Friday, November 29, 2013

Critical Reaction - A Review

A Review

Written 15 years in the future, this would be an historical novel.  But being written in the present, it stands as a warning to what is possible if access to the very real Hanford Nuclear Reservation is abused.   

The first chapter made me a bit leary of the novel that was being developed.  But the book ended up being a legal thriller parallel to those written by John Grisham, et al.  The explosions in Lab Building 5 rocked the Eastern hills of Washington State - registering on seismographs as far away as Seatlle.  But, according to the Covington Nuclear Corporation it was a minor mishap - with no real dangerous consequences.  Their scientific reports all seemed to indicate that it was so.  They, however, made no mention of the missing security guard or the radiation warning that had been issued, or the gunshot heard on that fateful night.  

How were Emily and Ryan Hart, the father daughter team (almost, anyhow) that had been handed the case weeks before it went to trial,  to handle the highly paid attorneys representing Covington Nuclear and its employees before a judge that had his back pockets being filled with the profits of Covington Nuclear.  They could not do so without some legal magic, some illegal searches, and putting their lives on the line on more than one occasion.  
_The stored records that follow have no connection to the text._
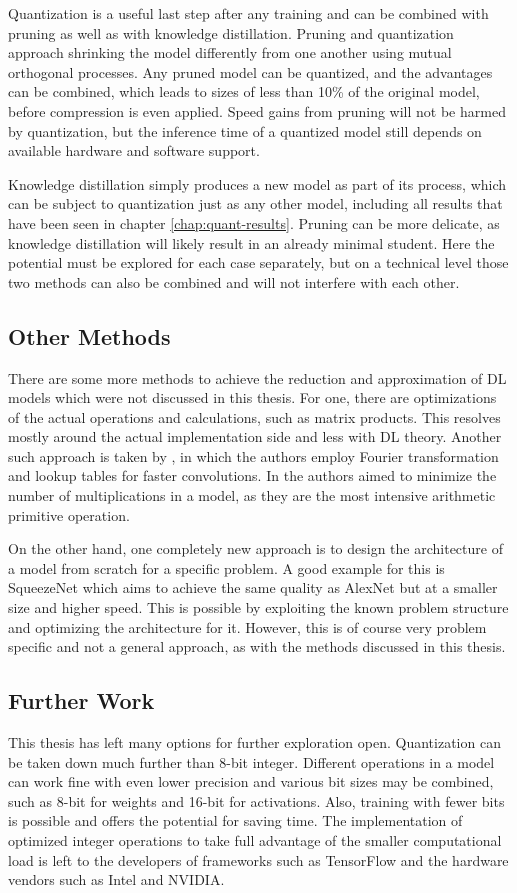 Quantization is a useful last step after any training and can be combined with pruning as well as with knowledge distillation. Pruning and quantization approach shrinking the model differently from one another using mutual orthogonal processes. Any pruned model can be quantized, and the advantages can be combined, which leads to sizes of less than 10\% of the original model, before compression is even applied. Speed gains from pruning will not be harmed by quantization, but the inference time of a quantized model still depends on available hardware and software support.

Knowledge distillation simply produces a new model as part of its process, which can be subject to quantization just as any other model, including all results that have been seen in chapter \ref{chap:quant-results}. Pruning can be more delicate, as knowledge distillation will likely result in an already minimal student. Here the potential must be explored for each case separately, but on a technical level those two methods can also be combined and will not interfere with each other.

\subsection{Other Methods}
There are some more methods to achieve the reduction and approximation of DL models which were not discussed in this thesis. For one, there are optimizations of the actual operations and calculations, such as matrix products. This resolves mostly around the actual implementation side and less with DL theory. Another such approach is taken by \cite{other:fft}, in which the authors employ Fourier transformation and lookup tables for faster convolutions. In \cite{other:few-multi} the authors aimed to minimize the number of multiplications in a model, as they are the most intensive arithmetic primitive operation.

On the other hand, one completely new approach is to design the architecture of a model from scratch for a specific problem. A good example for this is SqueezeNet \cite{ref:squeezenet} which aims to achieve the same quality as AlexNet but at a smaller size and higher speed. This is possible by exploiting the known problem structure and optimizing the architecture for it. However, this is of course very problem specific and not a general approach, as with the methods discussed in this thesis.

\subsection{Further Work}
This thesis has left many options for further exploration open. Quantization can be taken down much further than 8-bit integer. Different operations in a model can work fine with even lower precision and various bit sizes may be combined, such as 8-bit for weights and 16-bit for activations. Also, training with fewer bits is possible and offers the potential for saving time. The implementation of optimized integer operations to take full advantage of the smaller computational load is left to the developers of frameworks such as TensorFlow and the hardware vendors such as Intel and NVIDIA.

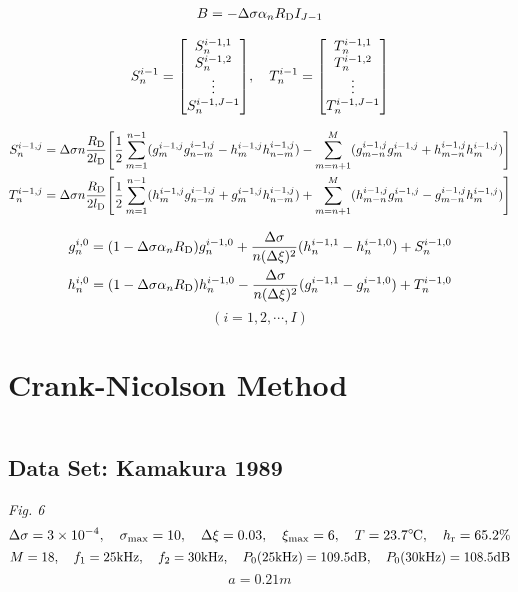 \documentclass{article}
\begin{document}
\begin{align}
	B = -\Delta \sigma \alpha_n R_\text{D} I_{J-1}
\end{align}

\begin{align}
	S_n^{i-1} = \mqty[S_n^{i-1,1} \\ S_n^{i-1,2} \\ \vdots \\ S_n^{i-1,J-1}]\qc
	T_n^{i-1} = \mqty[T_n^{i-1,1} \\ T_n^{i-1,2} \\ \vdots \\ T_n^{i-1,J-1}]
\end{align}

\begin{align}
	S_n^{i-1,j} = \Delta \sigma n\frac{R_\text{D}}{2l_\text{D}}\qty[\frac12\sum_{m=1}^{n-1}(g_m^{i-1,j}g_{n-m}^{i-1,j}-h_m^{i-1,j}h_{n-m}^{i-1,j}) - \sum_{m=n+1}^M (g_{m-n}^{i-1,j} g_m^{i-1,j}+h_{m-n}^{i-1,j}h_m^{i-1,j})]\\
	T_n^{i-1,j} = \Delta \sigma n\frac{R_\text{D}}{2l_\text{D}}\qty[\frac12\sum_{m=1}^{n-1}(h_m^{i-1,j}g_{n-m}^{i-1,j}+g_m^{i-1,j}h_{n-m}^{i-1,j}) + \sum_{m=n+1}^M (h_{m-n}^{i-1,j} g_m^{i-1,j}-g_{m-n}^{i-1,j}h_m^{i-1,j})]
\end{align}

\begin{align}
	g_n^{i,0} = (1-\Delta\sigma  \alpha_n R_\text{D})g_n^{i-1,0} + \frac{\Delta \sigma}{n(\Delta\xi)^2} (h_n^{i-1,1}-h_n^{i-1,0})+ S_n^{i-1,0}\\
	h_n^{i,0} = (1-\Delta\sigma  \alpha_n R_\text{D})h_n^{i-1,0} - \frac{\Delta \sigma}{n(\Delta\xi)^2} (g_n^{i-1,1}-g_n^{i-1,0}) + T_n^{i-1,0}
\end{align}
$$
	(i=1,2,\cdots,I) \nonumber
	$$

\section{Crank-Nicolson Method}
\begin{equation}
\end{equation}

\subsection{Data Set: Kamakura 1989}
\emph{Fig. 6}
$$
\Delta \sigma = 3\times 10^{-4}\qc \sigma\st{max} = 10\qc \Delta \xi = 0.03\qc \xi\st{max} = 6\qc T = 23.7 \celsius\qc h\st{r} = 65.2\%
$$
$$
M=18\qc f_1 = 25 \text{kHz}\qc f_2 = 30 \text{kHz}\qc P_0(25 \text{kHz}) = 109.5 \text{dB}\qc P_0(30 \text{kHz})=108.5 \text{dB}
$$
$$
a = 0.21\si{m}
$$
\end{document}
The result is a finely tuned, well-written, legal thriller that will hold the reader’s attention - especially after getting through the opening chapter.   Both the courtroom drama and the action in and out of town would not let this reader put the book down.  With a free day ahead, I kept reading till nearly 4:00 AM in order to reach the books end.  

The book, as written, was not disappointing in the least.  However, being published by a Christian publisher, Bethany House, I found it surprising that there were no direct or implicit spiritual lessons in the book.  I am still uncertain whether this was a good or bad thing.  There was nothing in the story that would offend the Christian reader, but there was also nothing in the book that would draw the Christian reader into the story that would not also appeal to the secular reader.   This does not prevent the book from getting a five-star review from this reviewer.

This review is based on a free electronic copy provided by the publisher for the purpose of creating this review.  The opinions expressed are mine alone.